Carbon County – When I Fly
Rock stars are supposed to play up to the need for mystery and build their own myth. Guitarists like Jimmy Page or Bernard Butler were compared to Lord Byron. They were, supposedly, mad, bad, and dangerous to know. They were into magic, weird sex fetishes, and could pick off great riffs straight out from the sky.
Try as bands to make music as mysterious as possible, most of us who grew up asking our parents for an electric guitar really had one or two ambitions. The first was to learn to play Black Sabbath riffs. The second, perhaps, was to get some of these tunes on the radio, earn a few bob and pretend to be rock stars.
Carbon County’s When I Fly is an unashamed mixture of both those things. There’s a certain sound going around and still landing guitar bands a spot on the radio. It’s blues-pop-rap and it deserves to be perverted. Just like Carbon County does here.
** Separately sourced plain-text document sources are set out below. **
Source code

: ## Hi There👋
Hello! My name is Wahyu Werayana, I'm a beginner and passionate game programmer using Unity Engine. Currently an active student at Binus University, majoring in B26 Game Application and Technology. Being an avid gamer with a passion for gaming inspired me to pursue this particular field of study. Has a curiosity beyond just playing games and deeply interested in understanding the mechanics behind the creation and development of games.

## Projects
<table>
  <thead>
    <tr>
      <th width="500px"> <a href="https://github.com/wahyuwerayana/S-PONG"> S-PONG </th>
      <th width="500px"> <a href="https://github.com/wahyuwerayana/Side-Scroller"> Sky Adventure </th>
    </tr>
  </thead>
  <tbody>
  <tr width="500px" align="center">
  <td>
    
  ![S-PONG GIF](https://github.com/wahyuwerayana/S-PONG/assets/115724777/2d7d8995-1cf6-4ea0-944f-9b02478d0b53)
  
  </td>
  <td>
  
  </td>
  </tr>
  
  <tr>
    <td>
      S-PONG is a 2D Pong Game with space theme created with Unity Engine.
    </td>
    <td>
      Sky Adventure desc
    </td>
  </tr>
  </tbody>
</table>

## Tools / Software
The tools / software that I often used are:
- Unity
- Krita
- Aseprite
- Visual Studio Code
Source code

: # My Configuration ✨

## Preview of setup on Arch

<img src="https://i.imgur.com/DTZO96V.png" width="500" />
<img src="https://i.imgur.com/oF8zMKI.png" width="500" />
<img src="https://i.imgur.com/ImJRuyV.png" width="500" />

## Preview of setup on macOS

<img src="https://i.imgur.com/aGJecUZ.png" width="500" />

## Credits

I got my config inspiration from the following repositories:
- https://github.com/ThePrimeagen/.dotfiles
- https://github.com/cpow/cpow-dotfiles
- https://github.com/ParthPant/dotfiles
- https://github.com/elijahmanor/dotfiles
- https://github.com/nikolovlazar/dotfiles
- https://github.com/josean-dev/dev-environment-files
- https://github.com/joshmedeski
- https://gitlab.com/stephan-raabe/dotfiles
It’s over the top hard-rock taken into a brave, new direction.
Tongues Of Fire – Room
Ideally, every song by a rock band should sound like the last tune of the night before a moment of reckless passion makes them destroy all their instruments and leave the stage without saying goodbye. Not all groups can produce such anarchic beauty. If not, we, the audience, love to be tricked.
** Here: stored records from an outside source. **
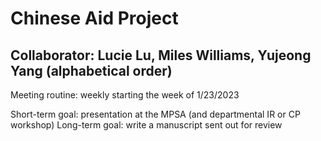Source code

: # Chinese Aid Project
## Collaborator: Lucie Lu, Miles Williams, Yujeong Yang (alphabetical order)

Meeting routine: weekly starting the week of 1/23/2023

Short-term goal: presentation at the MPSA (and departmental IR or CP workshop)
Long-term goal: write a manuscript sent out for review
See, the thing is that, unless you’re John Lennon or Frank Zappa presenting a two-hour work where every note was carefully and purposely placed, the beginning and middle of the concert are merely excuses to get people to come down, spend a few quid, and dance in front of the stage for a couple of hours.
Tongues Of Fire’s Room sounds now just like the last song of the night, but the last song they might play in a movie dedicated to the group’s existence. It’s a kind of dance-rock, sure, but it is played as if being covered by Motorhead. The vocals are shouted, the bass is booming, and the strobe lights attempt to create seizures out on the dance floor.